With the Nasdaq-100 Index back near all-time highs, its dividend yield is falling. Investors looking to maintain exposure to popular equity benchmark while bolstering their income profiles ought to consider the Nationwide Risk-Managed Income ETF (NUSI).
NUSI can act as a complement to traditional equity and fixed income allocations or as the ideal protective hedge for investors with heavy exposure to technology and growth stocks because the fund is a “rules-based options trading strategy that seeks to produce high income using the Nasdaq-100 Index,” according to Nationwide.

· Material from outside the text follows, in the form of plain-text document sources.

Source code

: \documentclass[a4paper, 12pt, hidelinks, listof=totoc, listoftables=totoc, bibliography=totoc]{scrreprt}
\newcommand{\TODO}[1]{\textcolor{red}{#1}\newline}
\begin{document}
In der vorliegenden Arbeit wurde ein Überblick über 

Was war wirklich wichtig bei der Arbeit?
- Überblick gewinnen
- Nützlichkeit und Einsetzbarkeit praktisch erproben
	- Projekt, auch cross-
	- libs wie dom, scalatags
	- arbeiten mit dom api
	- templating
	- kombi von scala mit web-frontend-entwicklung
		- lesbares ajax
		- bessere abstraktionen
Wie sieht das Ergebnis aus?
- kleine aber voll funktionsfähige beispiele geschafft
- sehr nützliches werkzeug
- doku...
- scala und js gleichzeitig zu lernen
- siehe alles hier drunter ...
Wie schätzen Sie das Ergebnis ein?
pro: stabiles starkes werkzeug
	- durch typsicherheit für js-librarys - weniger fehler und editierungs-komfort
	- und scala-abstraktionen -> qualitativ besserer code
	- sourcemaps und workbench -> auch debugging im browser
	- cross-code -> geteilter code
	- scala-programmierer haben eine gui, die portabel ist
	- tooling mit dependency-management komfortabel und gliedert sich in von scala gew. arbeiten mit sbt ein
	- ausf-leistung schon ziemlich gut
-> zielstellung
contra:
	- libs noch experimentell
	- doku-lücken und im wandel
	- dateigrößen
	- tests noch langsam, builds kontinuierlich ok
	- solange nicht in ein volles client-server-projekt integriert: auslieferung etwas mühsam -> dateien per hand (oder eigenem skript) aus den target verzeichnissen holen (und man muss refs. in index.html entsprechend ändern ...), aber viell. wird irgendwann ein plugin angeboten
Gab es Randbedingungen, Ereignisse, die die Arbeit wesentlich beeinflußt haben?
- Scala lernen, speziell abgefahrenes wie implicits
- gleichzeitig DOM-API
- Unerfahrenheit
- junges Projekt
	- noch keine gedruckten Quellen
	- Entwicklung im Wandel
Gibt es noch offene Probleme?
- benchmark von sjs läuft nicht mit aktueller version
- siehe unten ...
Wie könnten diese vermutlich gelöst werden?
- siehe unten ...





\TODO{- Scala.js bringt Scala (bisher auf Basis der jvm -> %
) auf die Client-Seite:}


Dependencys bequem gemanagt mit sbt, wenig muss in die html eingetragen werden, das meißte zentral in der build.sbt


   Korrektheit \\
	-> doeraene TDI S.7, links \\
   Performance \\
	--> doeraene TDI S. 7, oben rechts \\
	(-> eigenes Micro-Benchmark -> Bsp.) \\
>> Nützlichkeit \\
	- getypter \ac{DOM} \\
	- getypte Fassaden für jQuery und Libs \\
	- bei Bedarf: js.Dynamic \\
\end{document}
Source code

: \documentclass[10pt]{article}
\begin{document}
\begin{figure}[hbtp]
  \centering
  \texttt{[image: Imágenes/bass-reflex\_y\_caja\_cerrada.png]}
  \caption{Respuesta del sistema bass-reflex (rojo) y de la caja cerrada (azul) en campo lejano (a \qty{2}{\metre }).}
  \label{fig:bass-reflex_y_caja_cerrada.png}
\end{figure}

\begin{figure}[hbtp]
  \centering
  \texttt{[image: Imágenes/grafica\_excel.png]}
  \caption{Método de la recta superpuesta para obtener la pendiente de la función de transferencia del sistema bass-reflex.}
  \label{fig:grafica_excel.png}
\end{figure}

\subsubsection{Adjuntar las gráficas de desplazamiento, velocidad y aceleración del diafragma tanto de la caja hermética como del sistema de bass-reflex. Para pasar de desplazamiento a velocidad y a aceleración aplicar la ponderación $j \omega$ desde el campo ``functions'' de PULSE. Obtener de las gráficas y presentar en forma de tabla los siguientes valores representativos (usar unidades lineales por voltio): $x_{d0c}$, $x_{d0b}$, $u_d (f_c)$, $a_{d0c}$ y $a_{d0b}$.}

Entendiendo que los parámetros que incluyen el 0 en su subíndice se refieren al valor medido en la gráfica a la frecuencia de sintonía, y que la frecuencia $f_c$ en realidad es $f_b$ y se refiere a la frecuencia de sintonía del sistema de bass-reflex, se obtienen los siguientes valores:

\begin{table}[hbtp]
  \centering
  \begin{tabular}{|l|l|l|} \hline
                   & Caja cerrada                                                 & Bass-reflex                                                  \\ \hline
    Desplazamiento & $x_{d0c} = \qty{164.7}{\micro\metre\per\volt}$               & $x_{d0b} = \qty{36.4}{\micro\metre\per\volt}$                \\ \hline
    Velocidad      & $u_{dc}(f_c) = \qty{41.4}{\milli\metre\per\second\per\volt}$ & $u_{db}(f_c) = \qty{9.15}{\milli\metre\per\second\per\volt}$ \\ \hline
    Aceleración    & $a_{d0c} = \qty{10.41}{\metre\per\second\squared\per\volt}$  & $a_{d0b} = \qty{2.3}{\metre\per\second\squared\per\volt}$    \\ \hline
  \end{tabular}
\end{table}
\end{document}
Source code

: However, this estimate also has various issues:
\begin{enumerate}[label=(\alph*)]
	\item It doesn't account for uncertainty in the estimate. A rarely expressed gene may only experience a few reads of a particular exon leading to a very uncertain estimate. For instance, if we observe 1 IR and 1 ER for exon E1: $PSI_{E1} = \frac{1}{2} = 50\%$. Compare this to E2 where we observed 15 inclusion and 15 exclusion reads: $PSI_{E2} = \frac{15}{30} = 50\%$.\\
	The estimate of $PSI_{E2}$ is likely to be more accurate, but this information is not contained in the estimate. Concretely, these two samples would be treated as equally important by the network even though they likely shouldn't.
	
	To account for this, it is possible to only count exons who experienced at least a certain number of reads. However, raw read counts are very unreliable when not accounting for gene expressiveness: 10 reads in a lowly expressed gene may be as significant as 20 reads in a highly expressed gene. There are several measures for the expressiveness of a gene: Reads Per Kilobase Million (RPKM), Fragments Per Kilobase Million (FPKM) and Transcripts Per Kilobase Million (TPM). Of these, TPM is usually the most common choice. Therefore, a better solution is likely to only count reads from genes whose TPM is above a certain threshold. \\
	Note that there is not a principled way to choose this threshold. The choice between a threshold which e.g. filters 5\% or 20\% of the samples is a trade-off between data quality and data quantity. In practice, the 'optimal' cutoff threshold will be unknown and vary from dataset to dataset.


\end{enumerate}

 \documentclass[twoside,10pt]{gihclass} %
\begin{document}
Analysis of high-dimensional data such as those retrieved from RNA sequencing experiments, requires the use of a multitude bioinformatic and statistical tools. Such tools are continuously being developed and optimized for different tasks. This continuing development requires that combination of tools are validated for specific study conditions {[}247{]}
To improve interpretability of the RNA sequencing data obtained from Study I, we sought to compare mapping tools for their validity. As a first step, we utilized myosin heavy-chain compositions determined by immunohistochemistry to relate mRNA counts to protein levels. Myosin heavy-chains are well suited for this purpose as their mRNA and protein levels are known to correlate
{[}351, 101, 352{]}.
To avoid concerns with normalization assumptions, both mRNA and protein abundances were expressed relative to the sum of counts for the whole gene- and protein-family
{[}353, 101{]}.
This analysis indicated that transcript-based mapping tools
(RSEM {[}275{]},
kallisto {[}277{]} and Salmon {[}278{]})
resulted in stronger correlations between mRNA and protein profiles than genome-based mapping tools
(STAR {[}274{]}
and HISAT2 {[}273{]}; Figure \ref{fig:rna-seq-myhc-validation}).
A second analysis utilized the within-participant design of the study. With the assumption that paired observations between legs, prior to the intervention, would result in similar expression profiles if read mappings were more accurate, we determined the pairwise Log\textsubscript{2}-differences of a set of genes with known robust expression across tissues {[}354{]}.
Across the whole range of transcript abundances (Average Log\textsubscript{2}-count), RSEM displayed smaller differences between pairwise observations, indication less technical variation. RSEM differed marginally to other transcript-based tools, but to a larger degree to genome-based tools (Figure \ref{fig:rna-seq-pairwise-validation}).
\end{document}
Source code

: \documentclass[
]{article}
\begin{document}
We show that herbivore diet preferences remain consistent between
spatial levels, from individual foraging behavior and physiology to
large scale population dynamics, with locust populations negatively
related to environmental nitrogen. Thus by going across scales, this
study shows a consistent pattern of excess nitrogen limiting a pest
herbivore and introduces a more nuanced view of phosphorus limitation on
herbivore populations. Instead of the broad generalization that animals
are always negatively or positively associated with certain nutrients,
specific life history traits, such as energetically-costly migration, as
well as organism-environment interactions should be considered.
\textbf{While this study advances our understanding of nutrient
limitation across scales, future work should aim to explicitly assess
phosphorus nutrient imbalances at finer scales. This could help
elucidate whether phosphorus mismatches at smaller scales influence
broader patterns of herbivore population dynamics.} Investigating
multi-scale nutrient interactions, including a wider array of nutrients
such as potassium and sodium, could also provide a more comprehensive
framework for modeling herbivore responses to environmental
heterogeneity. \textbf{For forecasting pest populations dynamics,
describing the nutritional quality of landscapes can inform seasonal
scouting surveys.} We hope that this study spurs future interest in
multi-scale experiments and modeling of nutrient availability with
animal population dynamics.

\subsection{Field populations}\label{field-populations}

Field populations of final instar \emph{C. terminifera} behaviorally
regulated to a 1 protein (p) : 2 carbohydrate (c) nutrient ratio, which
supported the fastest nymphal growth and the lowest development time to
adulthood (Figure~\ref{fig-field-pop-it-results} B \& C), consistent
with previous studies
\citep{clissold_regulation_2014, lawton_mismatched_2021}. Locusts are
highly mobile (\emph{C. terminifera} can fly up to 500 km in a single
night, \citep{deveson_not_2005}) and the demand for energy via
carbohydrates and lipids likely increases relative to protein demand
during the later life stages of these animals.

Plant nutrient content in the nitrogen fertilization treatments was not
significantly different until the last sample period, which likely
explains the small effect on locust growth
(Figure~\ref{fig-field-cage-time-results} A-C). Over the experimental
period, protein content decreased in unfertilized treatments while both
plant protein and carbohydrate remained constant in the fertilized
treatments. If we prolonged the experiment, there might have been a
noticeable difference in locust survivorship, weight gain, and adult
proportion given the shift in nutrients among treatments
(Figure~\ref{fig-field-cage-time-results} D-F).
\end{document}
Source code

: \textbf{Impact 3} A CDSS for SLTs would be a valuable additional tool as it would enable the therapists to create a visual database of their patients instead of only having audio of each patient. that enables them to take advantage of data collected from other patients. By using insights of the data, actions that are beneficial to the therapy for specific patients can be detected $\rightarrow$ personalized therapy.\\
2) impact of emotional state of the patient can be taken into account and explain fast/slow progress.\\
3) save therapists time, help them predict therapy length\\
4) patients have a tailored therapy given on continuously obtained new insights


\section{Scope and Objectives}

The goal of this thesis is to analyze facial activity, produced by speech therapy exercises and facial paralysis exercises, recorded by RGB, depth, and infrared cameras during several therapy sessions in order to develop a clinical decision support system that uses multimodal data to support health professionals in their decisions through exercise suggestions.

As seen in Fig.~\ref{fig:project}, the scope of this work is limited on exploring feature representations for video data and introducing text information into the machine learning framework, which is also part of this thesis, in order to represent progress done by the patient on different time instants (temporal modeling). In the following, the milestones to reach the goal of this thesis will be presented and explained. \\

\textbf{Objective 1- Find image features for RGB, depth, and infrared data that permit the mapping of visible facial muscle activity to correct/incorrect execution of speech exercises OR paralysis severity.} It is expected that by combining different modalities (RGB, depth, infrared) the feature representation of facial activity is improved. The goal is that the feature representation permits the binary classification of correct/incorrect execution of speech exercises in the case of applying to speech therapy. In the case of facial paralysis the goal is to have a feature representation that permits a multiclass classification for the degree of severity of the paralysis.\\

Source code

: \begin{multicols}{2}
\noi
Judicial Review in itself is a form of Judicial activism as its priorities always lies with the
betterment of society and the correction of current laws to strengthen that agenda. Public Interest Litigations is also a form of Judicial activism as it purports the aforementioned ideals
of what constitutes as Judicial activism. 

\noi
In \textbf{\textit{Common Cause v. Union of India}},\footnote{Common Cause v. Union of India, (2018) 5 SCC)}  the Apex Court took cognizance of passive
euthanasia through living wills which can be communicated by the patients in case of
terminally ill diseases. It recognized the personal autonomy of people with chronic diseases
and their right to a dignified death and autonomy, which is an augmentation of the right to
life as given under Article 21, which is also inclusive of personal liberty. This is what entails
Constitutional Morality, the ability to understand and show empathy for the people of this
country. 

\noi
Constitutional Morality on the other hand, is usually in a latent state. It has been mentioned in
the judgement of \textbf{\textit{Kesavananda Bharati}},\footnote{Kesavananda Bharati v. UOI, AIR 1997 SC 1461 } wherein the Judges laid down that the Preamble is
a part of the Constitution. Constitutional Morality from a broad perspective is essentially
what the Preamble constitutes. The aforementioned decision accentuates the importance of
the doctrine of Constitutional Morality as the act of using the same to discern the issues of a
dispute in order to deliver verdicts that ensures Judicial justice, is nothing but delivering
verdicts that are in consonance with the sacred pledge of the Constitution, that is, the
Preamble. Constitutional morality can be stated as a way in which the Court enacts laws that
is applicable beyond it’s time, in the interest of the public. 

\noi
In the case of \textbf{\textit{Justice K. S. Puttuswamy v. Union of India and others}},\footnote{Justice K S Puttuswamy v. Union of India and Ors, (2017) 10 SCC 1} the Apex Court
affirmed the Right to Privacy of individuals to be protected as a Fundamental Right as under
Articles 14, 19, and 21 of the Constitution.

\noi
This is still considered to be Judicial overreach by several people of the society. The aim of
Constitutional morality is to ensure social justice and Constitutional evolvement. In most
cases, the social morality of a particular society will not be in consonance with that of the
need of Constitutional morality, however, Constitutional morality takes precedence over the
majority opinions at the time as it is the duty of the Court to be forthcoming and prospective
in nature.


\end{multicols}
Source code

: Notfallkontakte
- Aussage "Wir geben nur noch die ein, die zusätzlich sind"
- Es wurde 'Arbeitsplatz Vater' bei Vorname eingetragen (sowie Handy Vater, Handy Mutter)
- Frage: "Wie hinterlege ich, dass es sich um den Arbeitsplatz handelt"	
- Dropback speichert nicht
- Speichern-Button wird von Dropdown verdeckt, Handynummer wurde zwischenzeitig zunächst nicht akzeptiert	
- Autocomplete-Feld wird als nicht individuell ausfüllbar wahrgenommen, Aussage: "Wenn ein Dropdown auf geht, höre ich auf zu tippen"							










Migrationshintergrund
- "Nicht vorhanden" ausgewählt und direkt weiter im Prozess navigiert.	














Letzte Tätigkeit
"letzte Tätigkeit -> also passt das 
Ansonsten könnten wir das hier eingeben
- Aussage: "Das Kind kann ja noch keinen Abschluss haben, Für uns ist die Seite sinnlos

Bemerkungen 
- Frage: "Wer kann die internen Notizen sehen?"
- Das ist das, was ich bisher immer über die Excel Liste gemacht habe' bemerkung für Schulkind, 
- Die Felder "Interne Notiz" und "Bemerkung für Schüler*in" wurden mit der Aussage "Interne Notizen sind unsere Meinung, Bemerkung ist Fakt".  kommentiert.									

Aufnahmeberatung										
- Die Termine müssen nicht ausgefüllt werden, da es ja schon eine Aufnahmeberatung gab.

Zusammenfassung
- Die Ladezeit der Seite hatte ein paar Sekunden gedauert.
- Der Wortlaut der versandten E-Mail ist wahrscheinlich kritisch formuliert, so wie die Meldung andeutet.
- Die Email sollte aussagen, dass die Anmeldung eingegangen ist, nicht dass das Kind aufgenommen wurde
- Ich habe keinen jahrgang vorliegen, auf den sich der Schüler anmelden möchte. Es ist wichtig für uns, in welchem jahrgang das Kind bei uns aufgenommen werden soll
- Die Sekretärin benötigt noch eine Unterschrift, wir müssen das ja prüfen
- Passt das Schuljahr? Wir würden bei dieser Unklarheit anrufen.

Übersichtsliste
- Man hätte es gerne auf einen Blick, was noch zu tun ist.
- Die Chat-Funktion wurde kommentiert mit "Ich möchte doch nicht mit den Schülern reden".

NUSI allows investors to embrace some familiar tech and internet stocks with an added income stream at a time when the Nasdaq-100 is highlighting “the sturdiness of the technology sector and investors’ enthusiasm for stocks such as Microsoft ( MSFT), Apple ( AAPL) and Amazon ( AMZN),” reports InvestorPlace.
The Nationwide Risk-Managed Income ETF incorporates options exposure to help generate income and mitigate risk as a way to enhance total returns. Investors have long capitalized on covered call options strategies for income generation or protective put options strategies to protect against and limit losses.
NUSI avoids some of the current dividend risks with the S&P 500 because the Nationwide ETF is an income-generating spin on the Nasdaq-100 Index (NDX), an index lightly allocated dividend-offending sectors, such as energy and real estate.
To the point, NDX has no energy exposure and it allocates just 2.22% of its weight to the industrial sector. Yes, the index allocates over 16% of its weight to consumer discretionary stocks, but over 11% goes to Amazon and Tesla – stocks that aren’t dividend payers in the first place so they can’t qualify to be payout offenders.
Moreover, NUSI isn’t just an ideal long-term investment because of its monthly dividends. It works for longer-term investors for others reasons.
“For its part, the Nasdaq-100 Index, QQQ’s underlying benchmark, has a lengthy history of topping the S&P 500 — often by wide margins. That’s happening again this year and it’s probable that as tech supports the market, more investors will flock to,” according to InvestorPlace.